Highway location markers are the modern-day equivalent of what are historically known as milestones and are typically small signs on the side of the road informing the driver of the kilometer count from the start of the road (in some countries the markers also carry the road ID).

In Spain, where current study was carried out, there are four different classes of kilometric milestones as they call them, several of them also having color variations corresponding to different road classes – motorway, state road and regional roads of three levels. Besides, roads belonging to the European itinerary are complemented with a green plate carrying its European road number (only motorways, state roads and 1st level regional roads can belong to European itinerary).

The goal of current study was to identify and localize the kilometric milestones from the panoramic images collected by the mobile mapping systems tracking Spanish roads.

To achieve that, two convolutional neural networks aside from additional algorithms were employed. As a first step. traffic signs were located in the images using a YOLOv5 object detection network [1], which yields bounding boxes of detected traffic signs. This detector has evolved through several iterations of development at EyeVi with the latest version trained on over 39 thousand annotated images.

In the next step, the kilometric milestone images from the bounding boxes are to be extracted, resized to a standard size of 224224 pixels and presented to the classification network of ResNet50 type [2] to determine the type of the kilometric milestone. The classification network was trained specifically for the project and the training data was automatically annotated using the image embeddings. It is possible to query top k embeddings of a particular manually selected image patch, it is also possible to query for all similar images by defining a (cosine) similarity threshold. The embeddings of image patches were computed using CLIP [3] as the encoder.
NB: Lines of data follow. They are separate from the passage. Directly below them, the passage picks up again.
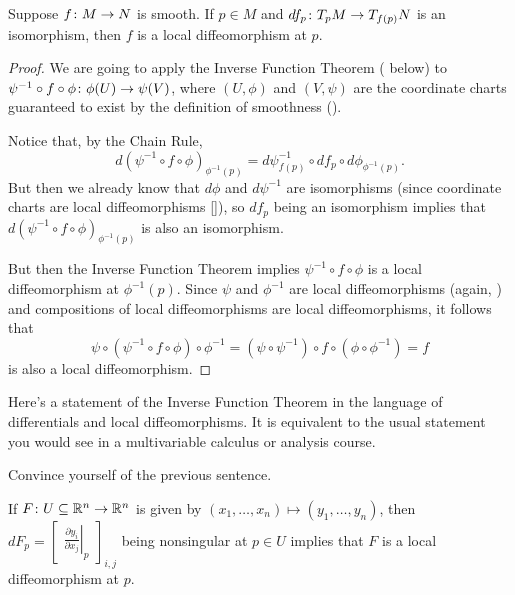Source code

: \begin{proposition}\label{prop:local diffeomorphism}
	Suppose $f \colon\thinspace\! M \to N$ is smooth. If $p \in M$ and $df_p \colon\thinspace\! T_p M \to T_{f(p)}N$ is an isomorphism, then $f$ is a local diffeomorphism at $p$.
\end{proposition}

\begin{proof}
	We are going to apply the Inverse Function Theorem ( below) to $\psi^{-1} \circ f \circ \phi \colon\thinspace\! \phi(U) \to \psi(V)$, where $(U,\phi)$ and $(V, \psi)$ are the coordinate charts guaranteed to exist by the definition of smoothness ().
	
	Notice that, by the Chain Rule,
	\[
		d(\psi^{-1} \circ f \circ \phi)_{\phi^{-1}(p)} = d\psi^{-1}_{f(p)} \circ df_p \circ d\phi_{\phi^{-1}(p)}.
	\]
	But then we already know that $d\phi$ and $d\psi^{-1}$ are isomorphisms (since coordinate charts are local diffeomorphisms []), so $df_p$ being an isomorphism implies that $d(\psi^{-1} \circ f \circ \phi)_{\phi^{-1}(p)}$ is also an isomorphism.
	
	But then the Inverse Function Theorem implies $\psi^{-1} \circ f \circ \phi$ is a local diffeomorphism at $\phi^{-1}(p)$. Since $\psi$ and $\phi^{-1}$ are local diffeomorphisms (again, ) and compositions of local diffeomorphisms are local diffeomorphisms, it follows that
	\[
		\psi \circ (\psi^{-1} \circ f \circ \phi) \circ \phi^{-1} = (\psi \circ \psi^{-1}) \circ f \circ (\phi \circ \phi^{-1}) = f
	\]
	is also a local diffeomorphism.
\end{proof}

Here's a statement of the Inverse Function Theorem in the language of differentials and local diffeomorphisms. It is equivalent to the usual statement you would see in a multivariable calculus or analysis course.

\begin{exercise}
	Convince yourself of the previous sentence.
\end{exercise}

\begin{theorem}\label{thm:inverse function theorem}
	If $F \colon\thinspace\! U \subseteq \mathbb{R}^n \to \mathbb{R}^n$ is given by $(x_1, \dots , x_n) \mapsto (y_1, \dots , y_n)$, then $dF_p = \begin{bmatrix} \left.\frac{\partial y_i}{\partial x_j}\right|_p\end{bmatrix}_{i,j}$ being nonsingular at $p \in U$ implies that $F$ is a local diffeomorphism at $p$.
\end{theorem}

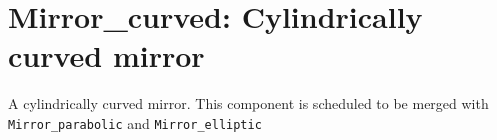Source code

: \section{Mirror\_curved: Cylindrically curved mirror}


A cylindrically curved mirror.
This component is scheduled to be merged with \texttt{Mirror_parabolic} and \texttt{Mirror_elliptic} 
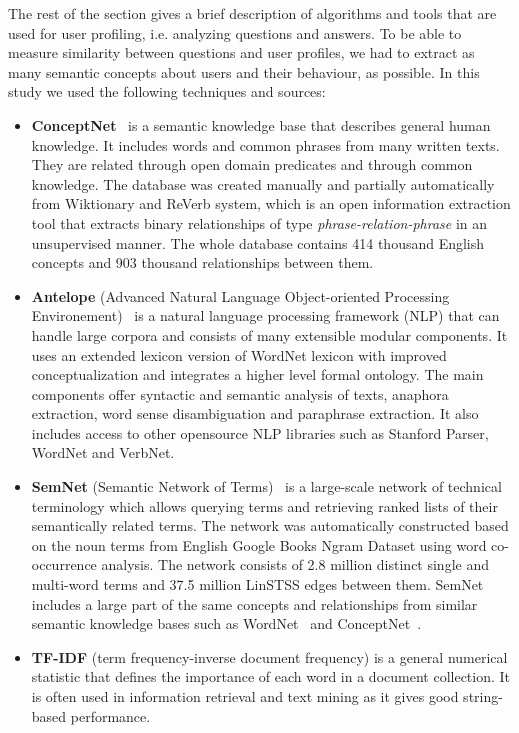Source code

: \documentclass[conference]{IEEEtran}
\begin{document}
The rest of the section gives a brief description of algorithms and tools that are used for user profiling, i.e. analyzing questions and answers. To be able to measure similarity between questions and user profiles, we had to extract as many semantic concepts about users and their behaviour, as possible. In this study we used the following techniques and sources:
\begin{itemize}
	\item {\bf ConceptNet}~\cite{bib:conceptnet} is a semantic knowledge base that describes general human knowledge. It includes words and common phrases from many written texts. They are related through open domain predicates and through common knowledge. The database was created manually and partially automatically from Wiktionary and ReVerb system, which is an open information extraction tool that extracts binary relationships of type {\it phrase-relation-phrase} in an unsupervised manner. The whole database contains 414 thousand English concepts and 903 thousand relationships between them.
	\item {\bf Antelope} (Advanced Natural Language Object-oriented Processing Environement)~\cite{bib:antelope} is a natural language processing framework (NLP) that can handle large corpora and consists of many extensible modular components. It uses an extended lexicon version of WordNet lexicon with improved conceptualization and integrates a higher level formal ontology. The main components offer syntactic and semantic analysis of texts, anaphora extraction, word sense disambiguation and paraphrase extraction. It also includes access to other opensource NLP libraries such as Stanford Parser, WordNet and VerbNet.
	\item {\bf SemNet} (Semantic Network of Terms)~\cite{bib:semnet} is a large-scale network of technical terminology which allows querying terms and retrieving ranked lists of their semantically related terms. The network was automatically constructed based on the noun terms from English Google Books Ngram Dataset using word co-occurrence analysis. The network consists of 2.8 million distinct single and multi-word terms and 37.5 million LinSTSS edges between them. SemNet includes a large part of the same concepts and relationships from similar semantic knowledge bases such as WordNet~\cite{bib:wordnet} and ConceptNet~\cite{bib:conceptnet}. 
	\item {\bf TF-IDF} (term frequency-inverse document frequency) is a general numerical statistic that defines the importance of each word in a document collection. It is often used in information retrieval and text mining as it gives good string-based performance. 
\end{itemize}
	
\end{document}
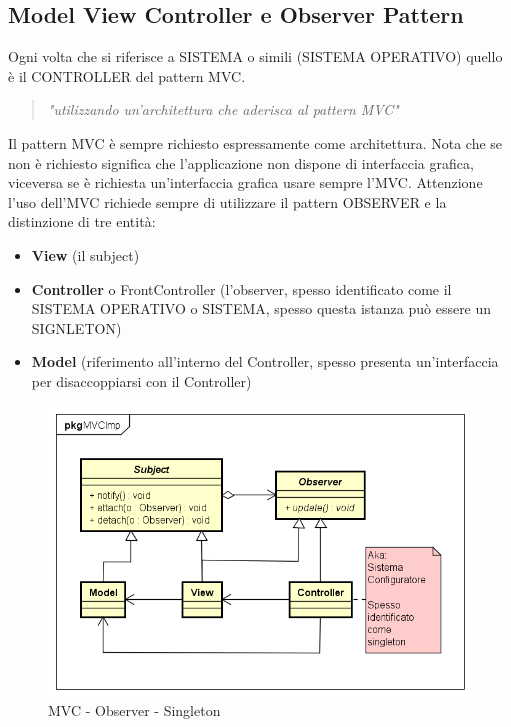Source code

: \documentclass[a4paper,11pt]{article}
\begin{document}
\newpage	
	\subsection{Model View Controller e Observer Pattern}

	Ogni volta che si riferisce a SISTEMA o simili (SISTEMA OPERATIVO) quello è il CONTROLLER del pattern MVC. 
	
	\begin{quote}
		\textit{"utilizzando un'architettura che aderisca al pattern MVC"}
	\end{quote}
	
	Il pattern MVC è sempre richiesto espressamente come architettura. Nota che se non è richiesto significa che l'applicazione non dispone di interfaccia grafica, viceversa se è richiesta un'interfaccia grafica usare sempre l'MVC.
	Attenzione l'uso dell'MVC richiede sempre di utilizzare il pattern OBSERVER e la distinzione di tre entità:
	\begin{itemize}
		\item \textbf{View} (il subject)
		\item \textbf{Controller} o FrontController (l'observer, spesso identificato come il SISTEMA OPERATIVO o SISTEMA, spesso questa istanza può essere un SIGNLETON)
		\item \textbf{Model} (riferimento all'interno del Controller, spesso presenta un'interfaccia per disaccoppiarsi con il Controller)
	\end{itemize}
					
				\begin{figure} [h]
					\centering
					\includegraphics[width=\textwidth]{classDiagramPattern/MVCImp/MVC-Observer-Singleton}
					\caption{MVC - Observer - Singleton}
					\label{fig:MVC-Observer-Singleton}
				\end{figure}
	
\end{document}
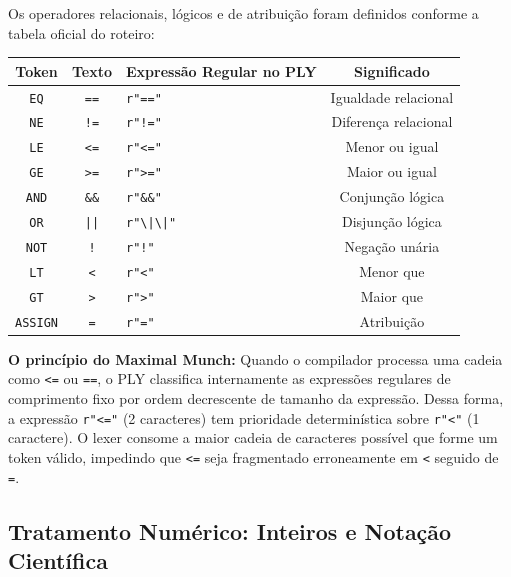 \documentclass[12pt,a4paper]{article}
\begin{document}
Os operadores relacionais, lógicos e de atribuição foram definidos conforme a tabela
oficial do roteiro:

\begin{center}
\begin{tabular}{cclc}
\toprule
\textbf{Token} & \textbf{Texto} & \textbf{Expressão Regular no PLY} & \textbf{Significado} \\
\midrule
\texttt{EQ}     & \texttt{==}  & \texttt{r"=="}                  & Igualdade relacional \\
\texttt{NE}     & \texttt{!=}  & \texttt{r"!="}                  & Diferença relacional \\
\texttt{LE}     & \texttt{<=}  & \texttt{r"<="}                  & Menor ou igual \\
\texttt{GE}     & \texttt{>=}  & \texttt{r">="}                  & Maior ou igual \\
\texttt{AND}    & \texttt{\&\&}& \texttt{r"\&\&"}                & Conjunção lógica \\
\texttt{OR}     & \texttt{||}  & \texttt{r"\textbackslash|\textbackslash|"} & Disjunção lógica \\
\texttt{NOT}    & \texttt{!}   & \texttt{r"!"}                   & Negação unária \\
\texttt{LT}     & \texttt{<}   & \texttt{r"<"}                   & Menor que \\
\texttt{GT}     & \texttt{>}   & \texttt{r">"}                   & Maior que \\
\texttt{ASSIGN} & \texttt{=}   & \texttt{r"="}                   & Atribuição \\
\bottomrule
\end{tabular}
\end{center}

\noindent\textbf{O princípio do Maximal Munch:} Quando o compilador processa uma cadeia
como \texttt{<=} ou \texttt{==}, o PLY classifica internamente as expressões regulares
de comprimento fixo por ordem decrescente de tamanho da expressão. Dessa forma,
a expressão \texttt{r"<="} (2 caracteres) tem prioridade determinística sobre
\texttt{r"<"} (1 caractere). O lexer consome a maior cadeia de caracteres possível que
forme um token válido, impedindo que \texttt{<=} seja fragmentado erroneamente em
\texttt{<} seguido de \texttt{=}.

\subsection{Tratamento Numérico: Inteiros e Notação Científica}
\end{document}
However, as the mobile mapping was in reality carried out only on motorways and state roads, all existing kilometric milestone classes as well as not all variations were not available for the training data - the number of kilometric milestone classes was thus reduced to 3. Nevertheless, the number of panoramic images the kilometric milestone training samples were collected from was over 500 thousand and the resulting total number of collected kilometric milestone images was above 1800. The obtained F1-scores for the classification of three kilometric milestone classes on test data were 97.1, 98.7 and 98.2%, respectively.
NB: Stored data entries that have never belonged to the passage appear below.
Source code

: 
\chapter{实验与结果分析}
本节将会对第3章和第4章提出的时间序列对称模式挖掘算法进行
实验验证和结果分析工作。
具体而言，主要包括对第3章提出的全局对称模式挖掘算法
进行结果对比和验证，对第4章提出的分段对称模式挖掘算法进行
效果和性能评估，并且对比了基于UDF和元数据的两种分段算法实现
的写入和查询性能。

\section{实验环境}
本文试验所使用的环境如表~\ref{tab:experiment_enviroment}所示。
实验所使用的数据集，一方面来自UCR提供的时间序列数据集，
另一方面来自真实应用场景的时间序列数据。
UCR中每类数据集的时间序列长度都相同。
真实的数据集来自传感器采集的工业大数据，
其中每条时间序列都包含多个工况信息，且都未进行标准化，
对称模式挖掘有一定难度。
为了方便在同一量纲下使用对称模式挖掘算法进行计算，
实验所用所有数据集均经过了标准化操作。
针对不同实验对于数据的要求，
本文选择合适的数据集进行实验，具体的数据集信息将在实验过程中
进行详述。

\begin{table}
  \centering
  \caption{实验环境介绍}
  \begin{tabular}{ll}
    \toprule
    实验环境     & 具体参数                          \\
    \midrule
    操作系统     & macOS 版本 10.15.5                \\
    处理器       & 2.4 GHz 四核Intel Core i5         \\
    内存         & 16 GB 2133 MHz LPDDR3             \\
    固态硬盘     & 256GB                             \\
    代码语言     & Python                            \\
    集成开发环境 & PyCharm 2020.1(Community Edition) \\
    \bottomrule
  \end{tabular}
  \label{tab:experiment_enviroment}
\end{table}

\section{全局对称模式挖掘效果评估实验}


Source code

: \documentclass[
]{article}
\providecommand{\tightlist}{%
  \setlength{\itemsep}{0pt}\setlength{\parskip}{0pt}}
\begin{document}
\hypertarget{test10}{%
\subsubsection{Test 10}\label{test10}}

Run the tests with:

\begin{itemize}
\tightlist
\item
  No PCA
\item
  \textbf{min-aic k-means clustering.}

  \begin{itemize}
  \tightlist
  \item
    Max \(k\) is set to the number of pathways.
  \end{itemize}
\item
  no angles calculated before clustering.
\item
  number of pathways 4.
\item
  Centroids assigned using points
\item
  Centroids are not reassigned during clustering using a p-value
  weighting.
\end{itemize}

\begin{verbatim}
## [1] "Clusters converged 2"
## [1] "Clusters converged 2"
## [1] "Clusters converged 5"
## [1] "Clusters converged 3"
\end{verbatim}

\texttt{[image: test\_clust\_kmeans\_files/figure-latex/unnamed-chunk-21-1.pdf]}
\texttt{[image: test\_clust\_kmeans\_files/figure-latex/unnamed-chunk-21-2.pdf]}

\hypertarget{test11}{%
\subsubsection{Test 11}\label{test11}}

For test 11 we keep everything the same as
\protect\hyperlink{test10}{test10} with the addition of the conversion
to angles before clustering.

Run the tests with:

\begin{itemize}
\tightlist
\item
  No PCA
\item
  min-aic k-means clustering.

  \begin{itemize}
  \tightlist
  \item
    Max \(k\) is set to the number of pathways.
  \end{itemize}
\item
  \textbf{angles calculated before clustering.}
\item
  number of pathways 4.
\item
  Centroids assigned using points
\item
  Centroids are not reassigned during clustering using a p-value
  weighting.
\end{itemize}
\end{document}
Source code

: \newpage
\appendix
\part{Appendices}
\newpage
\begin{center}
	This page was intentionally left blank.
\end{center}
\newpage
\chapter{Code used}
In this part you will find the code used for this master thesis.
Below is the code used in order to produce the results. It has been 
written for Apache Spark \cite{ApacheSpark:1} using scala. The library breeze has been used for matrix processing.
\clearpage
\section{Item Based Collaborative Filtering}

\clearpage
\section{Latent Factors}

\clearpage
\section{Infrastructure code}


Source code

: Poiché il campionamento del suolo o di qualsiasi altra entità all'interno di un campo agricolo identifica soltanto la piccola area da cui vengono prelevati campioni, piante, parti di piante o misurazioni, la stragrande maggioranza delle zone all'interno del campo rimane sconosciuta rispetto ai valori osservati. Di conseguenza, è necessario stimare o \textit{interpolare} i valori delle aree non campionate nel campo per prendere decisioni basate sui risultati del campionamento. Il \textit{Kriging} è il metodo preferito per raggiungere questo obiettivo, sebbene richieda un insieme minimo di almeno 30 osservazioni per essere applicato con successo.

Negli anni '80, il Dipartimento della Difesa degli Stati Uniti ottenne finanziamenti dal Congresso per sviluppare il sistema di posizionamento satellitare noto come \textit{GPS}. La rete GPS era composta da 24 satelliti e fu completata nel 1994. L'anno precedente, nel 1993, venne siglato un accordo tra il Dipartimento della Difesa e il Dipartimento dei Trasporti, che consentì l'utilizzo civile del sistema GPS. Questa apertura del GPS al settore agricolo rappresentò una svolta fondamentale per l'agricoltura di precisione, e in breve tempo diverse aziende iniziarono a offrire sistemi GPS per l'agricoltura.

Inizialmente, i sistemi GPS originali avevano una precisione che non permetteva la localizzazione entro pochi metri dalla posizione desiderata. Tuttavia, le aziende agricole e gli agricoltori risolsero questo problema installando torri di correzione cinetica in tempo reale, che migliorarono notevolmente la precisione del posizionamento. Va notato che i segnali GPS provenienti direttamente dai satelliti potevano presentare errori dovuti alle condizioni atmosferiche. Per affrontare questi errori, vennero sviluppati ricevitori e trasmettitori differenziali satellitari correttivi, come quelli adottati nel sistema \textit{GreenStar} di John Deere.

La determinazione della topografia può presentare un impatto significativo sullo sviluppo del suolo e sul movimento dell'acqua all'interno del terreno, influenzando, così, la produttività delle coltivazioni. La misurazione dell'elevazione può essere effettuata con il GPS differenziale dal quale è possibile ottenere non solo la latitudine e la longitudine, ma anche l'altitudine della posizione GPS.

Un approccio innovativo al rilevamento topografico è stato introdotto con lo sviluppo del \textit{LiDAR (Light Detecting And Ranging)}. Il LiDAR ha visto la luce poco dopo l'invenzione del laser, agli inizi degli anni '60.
Determining the geographical locations of detected kilometric milestones from panoramic images is a rather challenging task because one traffic sign can be found from a number of consecutive panoramic images (which are shot after every 3 meters). Complementary algorithms of tracking and localization were used for that purpose. The goal of the tracking algorithm is to determine which bounding boxes in the stream (consecutive images) represent a single sign in the physical world. The idea behind the tracking algorithm is to create bounding box vectors from the positions of where the image was taken towards the bounding box on the observed image (placed one meter ahead of the image shooting position). Given a pair of bounding box vectors, a number of properties are calculated for the pair, such as minimum separation of vector lines, angle between the two vectors and the convergence point of two vectors. This is followed by triplet analysis in order to find strong triplets whose convergence points are reasonably close to each other and whose vectors are not parallel. Strong triplets serve as the seeds of tracks. The algorithm goes through a number of additional steps in which the single bounding box vectors which are not part of any existing track are merged with those if they and individual tracks are sufficiently close to each other.

From there, the localization is pretty straightforward and is first performed pairwise by computing single localization results for each bounding box pair in the track. Then the final location for the track is found by an fair advanced weighted averaging method

In summary, the four described components of the pipeline are able to detect and localize the kilometric milestones met on the road thus place them on the map with sufficient accuracy.

References

[1] Solavetz, J. (2020). YOLOv5 New Version - Improvements And Evaluation. https://blog.roboflow.com/yolov5-improvements-and-evaluation/. Accessed 21.02.2022.

[2] He, K. et al. (2016). Deep residual learning for image recognition. In Proceedings of the IEEE conference on computer vision and pattern recognition (pp. 770-78).

[3] Radford, A. et al. (2021). Learning transferable visual models from natural language supervision. In Proceedings of the International conference on machine learning (pp. 8748-8763).